What you are asked to do = Your copy should hold every record verbatim and none of the pictures.

Dataset =
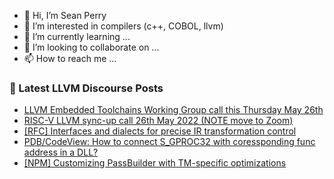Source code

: - 👋 Hi, I’m Sean Perry
- 👀 I’m interested in compilers (c++, COBOL, llvm)
- 🌱 I’m currently learning ...
- 💞️ I’m looking to collaborate on ...
- 📫 How to reach me ...

<!---
s66perry/s66perry is a ✨ special ✨ repository because its `README.md` (this file) appears on your GitHub profile.
You can click the Preview link to take a look at your changes.
--->
### 📕 Latest LLVM Discourse Posts

<!-- DISCOURSE-LLVM:START -->
- [LLVM Embedded Toolchains Working Group call this Thursday May 26th](https://discourse.llvm.org/t/llvm-embedded-toolchains-working-group-call-this-thursday-may-26th/62709#post_2)
- [RISC-V LLVM sync-up call 26th May 2022 &lpar;NOTE move to Zoom&rpar;](https://discourse.llvm.org/t/risc-v-llvm-sync-up-call-26th-may-2022-note-move-to-zoom/62769#post_2)
- [[RFC] Interfaces and dialects for precise IR transformation control](https://discourse.llvm.org/t/rfc-interfaces-and-dialects-for-precise-ir-transformation-control/60927?page=2#post_28)
- [PDB/CodeView: How to connect S_GPROC32 with coressponding func address in a DLL?](https://discourse.llvm.org/t/pdb-codeview-how-to-connect-s-gproc32-with-coressponding-func-address-in-a-dll/62763#post_3)
- [[NPM] Customizing PassBuilder with TM-specific optimizations](https://discourse.llvm.org/t/npm-customizing-passbuilder-with-tm-specific-optimizations/62782#post_3)
<!-- DISCOURSE-LLVM:END -->
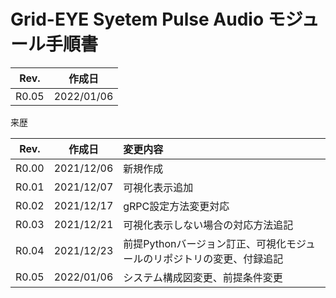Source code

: # Grid-EYE Syetem Pulse Audio モジュール手順書

 

| Rev.  |   作成日   |
| :---: | :--------: |
| R0.05 | 2022/01/06 |



来歴

| Rev.  | 作成日     | 変更内容                                                     |
| :---: | ---------- | :----------------------------------------------------------- |
| R0.00 | 2021/12/06 | 新規作成                                                     |
| R0.01 | 2021/12/07 | 可視化表示追加                                               |
| R0.02 | 2021/12/17 | gRPC設定方法変更対応                                         |
| R0.03 | 2021/12/21 | 可視化表示しない場合の対応方法追記                           |
| R0.04 | 2021/12/23 | 前提Pythonバージョン訂正、可視化モジュールのリポジトリの変更、付録追記 |
| R0.05 | 2022/01/06 | システム構成図変更、前提条件変更                             |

Exercise response =
Source code

: - 👋 Hi, I’m Sean Perry
- 👀 I’m interested in compilers (c++, COBOL, llvm)
- 🌱 I’m currently learning ...
- 💞️ I’m looking to collaborate on ...
- 📫 How to reach me ...

<!---
s66perry/s66perry is a ✨ special ✨ repository because its `README.md` (this file) appears on your GitHub profile.
You can click the Preview link to take a look at your changes.
--->
### 📕 Latest LLVM Discourse Posts

<!-- DISCOURSE-LLVM:START -->
- [LLVM Embedded Toolchains Working Group call this Thursday May 26th](https://discourse.llvm.org/t/llvm-embedded-toolchains-working-group-call-this-thursday-may-26th/62709#post_2)
- [RISC-V LLVM sync-up call 26th May 2022 &lpar;NOTE move to Zoom&rpar;](https://discourse.llvm.org/t/risc-v-llvm-sync-up-call-26th-may-2022-note-move-to-zoom/62769#post_2)
- [[RFC] Interfaces and dialects for precise IR transformation control](https://discourse.llvm.org/t/rfc-interfaces-and-dialects-for-precise-ir-transformation-control/60927?page=2#post_28)
- [PDB/CodeView: How to connect S_GPROC32 with coressponding func address in a DLL?](https://discourse.llvm.org/t/pdb-codeview-how-to-connect-s-gproc32-with-coressponding-func-address-in-a-dll/62763#post_3)
- [[NPM] Customizing PassBuilder with TM-specific optimizations](https://discourse.llvm.org/t/npm-customizing-passbuilder-with-tm-specific-optimizations/62782#post_3)
<!-- DISCOURSE-LLVM:END -->
Source code

: # Grid-EYE Syetem Pulse Audio モジュール手順書

 

| Rev.  |   作成日   |
| :---: | :--------: |
| R0.05 | 2022/01/06 |



来歴

| Rev.  | 作成日     | 変更内容                                                     |
| :---: | ---------- | :----------------------------------------------------------- |
| R0.00 | 2021/12/06 | 新規作成                                                     |
| R0.01 | 2021/12/07 | 可視化表示追加                                               |
| R0.02 | 2021/12/17 | gRPC設定方法変更対応                                         |
| R0.03 | 2021/12/21 | 可視化表示しない場合の対応方法追記                           |
| R0.04 | 2021/12/23 | 前提Pythonバージョン訂正、可視化モジュールのリポジトリの変更、付録追記 |
| R0.05 | 2022/01/06 | システム構成図変更、前提条件変更                             |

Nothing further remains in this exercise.